5 Conclusions Nowadays phishing scam is becoming a threat to Internet and email users. Although anti-phishing filters try to deal with it, they still missclassify emails. This is mainly caused by the diversity of phishers trials and the improve on targeting of potential victims on Internet. In this article we have proposed some criteria to analyze email messages in order to build better accurate approaches of detection. We have identified semantic and structural elements to detect in order to classify an email as a phishing or a legitimate one.

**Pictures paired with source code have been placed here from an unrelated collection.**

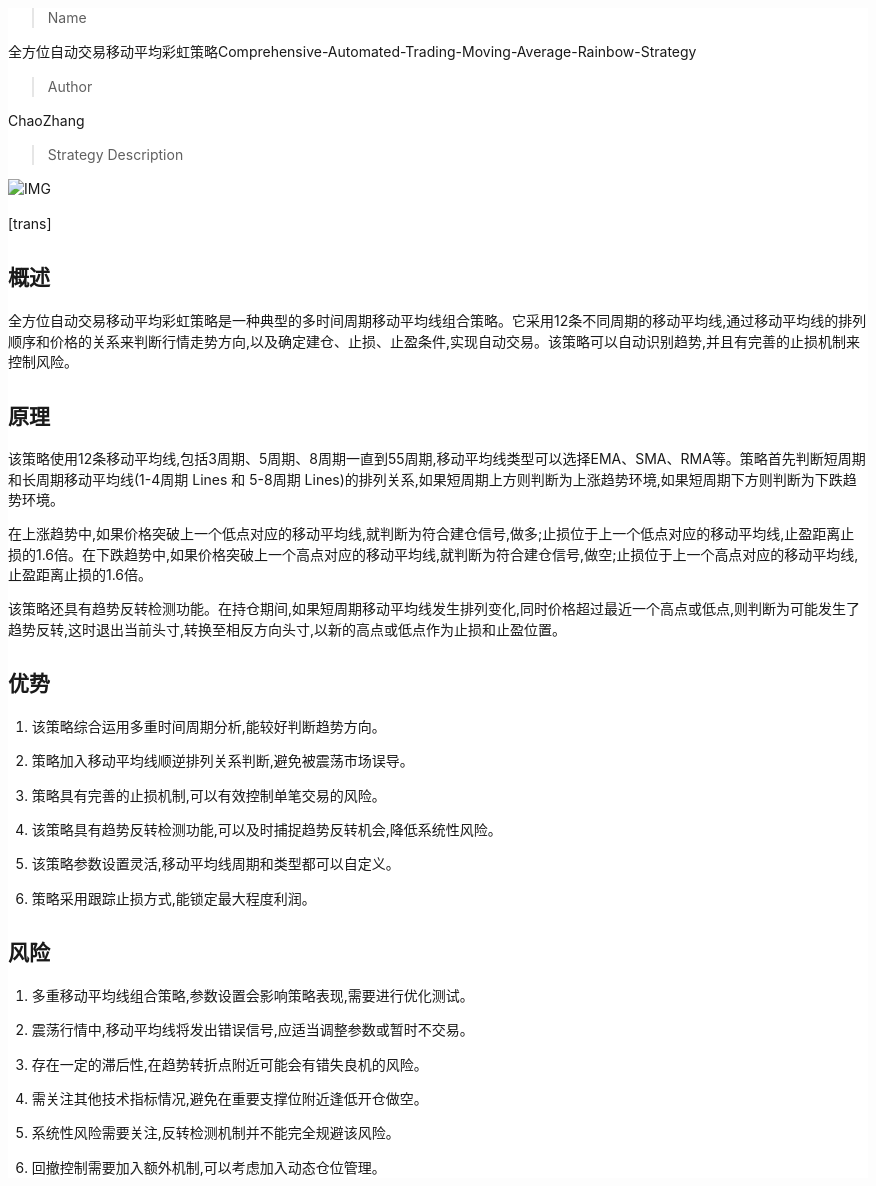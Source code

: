 
> Name

全方位自动交易移动平均彩虹策略Comprehensive-Automated-Trading-Moving-Average-Rainbow-Strategy

> Author

ChaoZhang

> Strategy Description

![IMG](https://www.fmz.com/upload/asset/c89ff74fc5ab8f8d01.png)

[trans]

## 概述

全方位自动交易移动平均彩虹策略是一种典型的多时间周期移动平均线组合策略。它采用12条不同周期的移动平均线,通过移动平均线的排列顺序和价格的关系来判断行情走势方向,以及确定建仓、止损、止盈条件,实现自动交易。该策略可以自动识别趋势,并且有完善的止损机制来控制风险。

## 原理

该策略使用12条移动平均线,包括3周期、5周期、8周期一直到55周期,移动平均线类型可以选择EMA、SMA、RMA等。策略首先判断短周期和长周期移动平均线(1-4周期 Lines 和 5-8周期 Lines)的排列关系,如果短周期上方则判断为上涨趋势环境,如果短周期下方则判断为下跌趋势环境。

在上涨趋势中,如果价格突破上一个低点对应的移动平均线,就判断为符合建仓信号,做多;止损位于上一个低点对应的移动平均线,止盈距离止损的1.6倍。在下跌趋势中,如果价格突破上一个高点对应的移动平均线,就判断为符合建仓信号,做空;止损位于上一个高点对应的移动平均线,止盈距离止损的1.6倍。

该策略还具有趋势反转检测功能。在持仓期间,如果短周期移动平均线发生排列变化,同时价格超过最近一个高点或低点,则判断为可能发生了趋势反转,这时退出当前头寸,转换至相反方向头寸,以新的高点或低点作为止损和止盈位置。

## 优势

1. 该策略综合运用多重时间周期分析,能较好判断趋势方向。

2. 策略加入移动平均线顺逆排列关系判断,避免被震荡市场误导。

3. 策略具有完善的止损机制,可以有效控制单笔交易的风险。

4. 该策略具有趋势反转检测功能,可以及时捕捉趋势反转机会,降低系统性风险。

5. 该策略参数设置灵活,移动平均线周期和类型都可以自定义。

6. 策略采用跟踪止损方式,能锁定最大程度利润。

## 风险

1. 多重移动平均线组合策略,参数设置会影响策略表现,需要进行优化测试。

2. 震荡行情中,移动平均线将发出错误信号,应适当调整参数或暂时不交易。

3. 存在一定的滞后性,在趋势转折点附近可能会有错失良机的风险。

4. 需关注其他技术指标情况,避免在重要支撑位附近逢低开仓做空。

5. 系统性风险需要关注,反转检测机制并不能完全规避该风险。

6. 回撤控制需要加入额外机制,可以考虑加入动态仓位管理。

In a global analysis, all the tested algorithms have produced good classification results, indicating the coherence of the attributes that have been chosen to compose the dataset. It confirms as well that a small set of attributes can successfully be used to detect phishing messages. The Multilayer Perceptron algorithm has presented the best accurate results in our tests (96.5% of correct classification).